*Task to complete*
All that is needed is an exact copy of the lines from the beginning of the data below through the line containing "El árbol de", minus the pictures.

*Dataset extract*
# # # # # # #

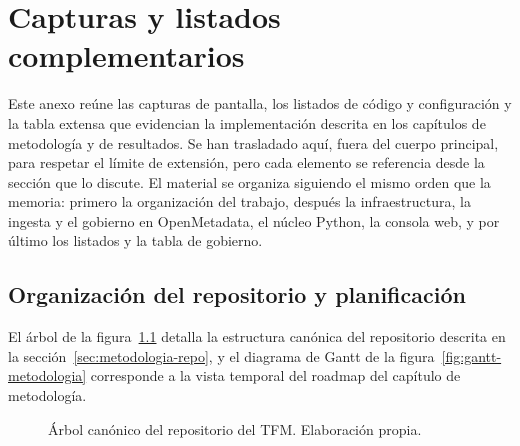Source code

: \chapter{Capturas y listados complementarios}\label{ap:capturas}

Este anexo reúne las capturas de pantalla, los listados de código y configuración y la tabla extensa que evidencian la implementación descrita en los capítulos de metodología y de resultados. Se han trasladado aquí, fuera del cuerpo principal, para respetar el límite de extensión, pero cada elemento se referencia desde la sección que lo discute. El material se organiza siguiendo el mismo orden que la memoria: primero la organización del trabajo, después la infraestructura, la ingesta y el gobierno en OpenMetadata, el núcleo Python, la consola web, y por último los listados y la tabla de gobierno.

\section{Organización del repositorio y planificación}

El árbol de la figura~\ref{code:arbol-repositorio} detalla la estructura canónica del repositorio descrita en la sección~\ref{sec:metodologia-repo}, y el diagrama de Gantt de la figura~\ref{fig:gantt-metodologia} corresponde a la vista temporal del roadmap del capítulo de metodología.

\begin{figure}[ht]
\centering
\footnotesize
{}
\caption{Árbol canónico del repositorio del TFM. Elaboración propia.}
\label{code:arbol-repositorio}
\end{figure}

# # # # # # #

*Answer for this exercise*
Source code

: \chapter{Capturas y listados complementarios}\label{ap:capturas}

Este anexo reúne las capturas de pantalla, los listados de código y configuración y la tabla extensa que evidencian la implementación descrita en los capítulos de metodología y de resultados. Se han trasladado aquí, fuera del cuerpo principal, para respetar el límite de extensión, pero cada elemento se referencia desde la sección que lo discute. El material se organiza siguiendo el mismo orden que la memoria: primero la organización del trabajo, después la infraestructura, la ingesta y el gobierno en OpenMetadata, el núcleo Python, la consola web, y por último los listados y la tabla de gobierno.

\section{Organización del repositorio y planificación}

El árbol de la figura~\ref{code:arbol-repositorio} detalla la estructura canónica del repositorio descrita en la sección~\ref{sec:metodologia-repo}, y el diagrama de Gantt de la figura~\ref{fig:gantt-metodologia} corresponde a la vista temporal del roadmap del capítulo de metodología.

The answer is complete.